Zimbabwe has picked Kuwaiti commodities trader Independent Petroleum Group (IPG) to run state-owned oil assets Petrotrade and Genesis Energy, after government cleared out a board that opposed the deal.
IPG will partner the two parastatals, which supply fuel to the government and other agencies, Information Minister Monica Mutsvangwa said Tuesday.
The government had three options for dealing with the two companies; selling their assets outright, merging them and partnering them with a new investor, or forming new companies.
“Cabinet approved the business purchase (option) since it fulfills government’s objective of merging Petrotrade and Genesis Energy at the least restructuring cost. The option will preserve the value created by both entities over the years and ensure minimum disruption to the current operation,” Mutsvangwa said after Tuesday’s Cabinet meeting.
IPG is a 40% shareholder in Inpetro, which operates a 95,000 m³ fuel storage terminal at Beira, Mozambique. The other shareholders are the National Oil Infrastructure Company of Zimbabwe (NOIC) and Petromoc, Mozambique’s national fuels utility.
The Kuwait company has been a major supplier of fuel to Zimbabwe for over two decades, but this will be the first time that it will be involved on the retail end of the fuel chain in Zimbabwe.
Petrotrade operates 30 service stations of its own, and dozens more through dealers. The company sells over 100 million litres of fuel per year, mostly to government agencies, and makes extra money from distribution via its tanker fleet. It claims to hold 10% of the fuel market.
The deal is not without controversy. In March this year, Energy Minister Zhemu Soda fired the board of Petrotrade, saying this was to make way for investigations into “matters of corporate governance”. But this drew a legal challenge from Tinomudaishe Chinyoka, who was Petrotrade chairman.
His court papers laid bare a fight between his board and government over the future of Petrotrade and Genesis. The board, Chinyoka said, had opposed plans to merge the two companies and sell them off at under US$40 million, a price the board saw as an undervaluation.

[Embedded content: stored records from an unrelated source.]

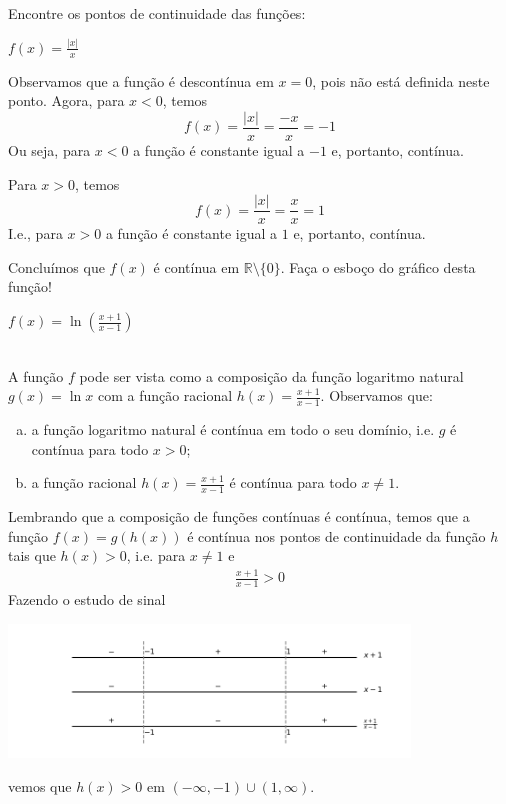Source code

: \cleardoublepage\documentclass[../main.tex]{subfiles}
\begin{document}
\begin{exeresol}
  Encontre os pontos de continuidade das funções:
  \begin{compactenum}[a)]
  \item $  f(x) = \frac{|x|}{x}$\\
  \begin{resol}
     Observamos que a função é descontínua em $x=0$, pois não está definida neste ponto. Agora, para $x < 0$, temos
  \begin{equation*}
    f(x) = \frac{|x|}{x} = \frac{-x}{x} = -1
  \end{equation*}
  Ou seja, para $x<0$ a função é constante igual a $-1$ e, portanto, contínua.

  Para $x > 0$, temos
  \begin{equation*}
    f(x) = \frac{|x|}{x} = \frac{x}{x} = 1
  \end{equation*}
  I.e., para $x > 0$ a função é constante igual a $1$ e, portanto, contínua.

  Concluímos que $f(x)$ é contínua em $\mathbb{R}\setminus\{0\}$. \dica Faça o esboço do gráfico desta função!
  \end{resol}
  \item $f(x) = \ln\left(\frac{x+1}{x-1}\right)  $\\\\
  \begin{resol}
  A função $f$ pode ser vista como a composição da função logaritmo natural $g(x) = \ln x$ com a função racional $\displaystyle h(x) = \frac{x+1}{x-1}$. Observamos que:
  \begin{enumerate}[a)]
  \item a função logaritmo natural é contínua em todo o seu domínio, i.e. $g$ é contínua para todo $x > 0$;
  \item a função racional $\displaystyle h(x) = \frac{x+1}{x-1}$ é contínua para todo $x\neq 1$.
  \end{enumerate}
  Lembrando que a composição de funções contínuas é contínua, temos que a função $f(x) = g(h(x))$ é contínua nos pontos de continuidade da função $h$ tais que $h(x) > 0$, i.e. para $x\neq 1$ e
  \begin{align*}
    \frac{x+1}{x-1} > 0
  \end{align*}
  Fazendo o estudo de sinal
  \begin{center}
    \includegraphics[width=0.8\textwidth]{fig_lim/fig_cap_lim_exeresol_estsinal}
  \end{center}
  vemos que $h(x) > 0$ em $(-\infty, -1)\cup (1, \infty)$.


\end{resol}
\end{compactenum}
\end{exeresol}
\end{document}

“That an asset as valuable as Petrotrade is being valued less than US$20 million, a fraction of its value, is in all probability because the intended buyer has already indicated the price he wants to pay,” Chinyoka said in an affidavit.
He claimed that there had been deliberate efforts to undermine the company’s performance to sell it off cheaply.
“The balance sheet has to be terrible,” to justify the discount, Chinyoka alleged, and the sale “reeks of corruption and backhanders”.